The man stared, then laughed. “Are you sick in the head?”
“Leakage kills.” Zhou put his toolbox down loudly. “I need to inspect the apartment now.”
A lock turned across the corridor. An old woman in 702 showed half her face. Another door opened at the far end. Zhou did not turn around. He kept his eyes on the shirtless man.
The elevator chimed.
Two police officers stepped out.
What followed was not satisfying. The man was held for only one night. The woman initially refused a medical examination. Relatives came one after another, saying the girl was in her second year of high school and the family must not break apart. After the father returned, he cursed in the corridor for three days.
In Zhou’s second month of retirement, Luo called. The mother and daughter from 704 had moved to Suzhou; no one knew the address. The man had smashed the hall-call panel, and the property office planned to report him.
“Does Elevator Two still stop at seven at night?” Zhou asked.
“No. You fixed it, didn’t you?”
“Oh. Right.”
After the call, Zhou watered the plants on his balcony. His toolbox still sat beneath the shoe cabinet under a thin layer of dust. While sorting his old uniform, he found a tiny copper ring in the pocket.
It was the old ring he had replaced when repairing the line. Its edge had been polished bright. He could not know how many times one small hand had pulled it.
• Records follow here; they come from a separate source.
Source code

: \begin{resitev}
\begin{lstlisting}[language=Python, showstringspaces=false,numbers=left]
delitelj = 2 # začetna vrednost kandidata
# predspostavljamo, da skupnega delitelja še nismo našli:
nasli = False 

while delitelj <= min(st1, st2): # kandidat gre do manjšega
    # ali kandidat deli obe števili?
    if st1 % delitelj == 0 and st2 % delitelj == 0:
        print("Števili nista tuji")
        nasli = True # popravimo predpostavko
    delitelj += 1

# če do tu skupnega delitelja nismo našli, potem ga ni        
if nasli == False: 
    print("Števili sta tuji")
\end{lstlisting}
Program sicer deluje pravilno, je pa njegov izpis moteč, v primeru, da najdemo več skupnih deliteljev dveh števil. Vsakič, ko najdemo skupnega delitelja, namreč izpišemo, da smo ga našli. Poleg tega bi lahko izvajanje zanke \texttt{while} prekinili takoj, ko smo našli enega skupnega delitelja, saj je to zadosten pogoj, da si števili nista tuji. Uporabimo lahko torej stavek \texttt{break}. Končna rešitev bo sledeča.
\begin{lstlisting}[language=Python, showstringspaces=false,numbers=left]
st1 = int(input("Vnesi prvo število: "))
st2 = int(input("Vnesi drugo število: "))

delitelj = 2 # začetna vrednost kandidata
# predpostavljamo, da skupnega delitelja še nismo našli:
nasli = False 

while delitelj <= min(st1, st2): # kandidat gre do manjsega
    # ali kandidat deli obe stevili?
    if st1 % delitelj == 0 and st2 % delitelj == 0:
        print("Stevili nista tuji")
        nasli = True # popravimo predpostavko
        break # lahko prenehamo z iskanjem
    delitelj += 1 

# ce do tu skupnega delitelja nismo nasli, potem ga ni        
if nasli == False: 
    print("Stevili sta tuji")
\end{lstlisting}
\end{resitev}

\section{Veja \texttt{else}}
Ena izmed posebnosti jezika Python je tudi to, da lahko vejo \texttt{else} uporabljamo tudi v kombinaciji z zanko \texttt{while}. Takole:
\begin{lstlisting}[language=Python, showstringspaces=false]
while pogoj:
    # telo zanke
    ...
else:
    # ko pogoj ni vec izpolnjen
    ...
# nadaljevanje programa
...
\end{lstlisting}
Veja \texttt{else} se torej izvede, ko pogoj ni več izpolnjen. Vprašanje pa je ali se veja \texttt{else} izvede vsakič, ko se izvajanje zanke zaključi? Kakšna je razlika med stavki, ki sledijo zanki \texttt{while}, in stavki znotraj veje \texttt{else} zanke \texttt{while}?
He placed it in a drawer beside twenty-seven years’ worth of work permits.
Near the end of winter, he received an unsigned postcard. On the front stood a row of bare trees beside a river in Suzhou. The back held one sentence:
The elevator here is old, but it is quiet at night.
Zhou studied it for a long time, then tucked it beneath a flowerpot.
He still did not believe elevators could be haunted.
But some elevators knew exactly where they needed to stop.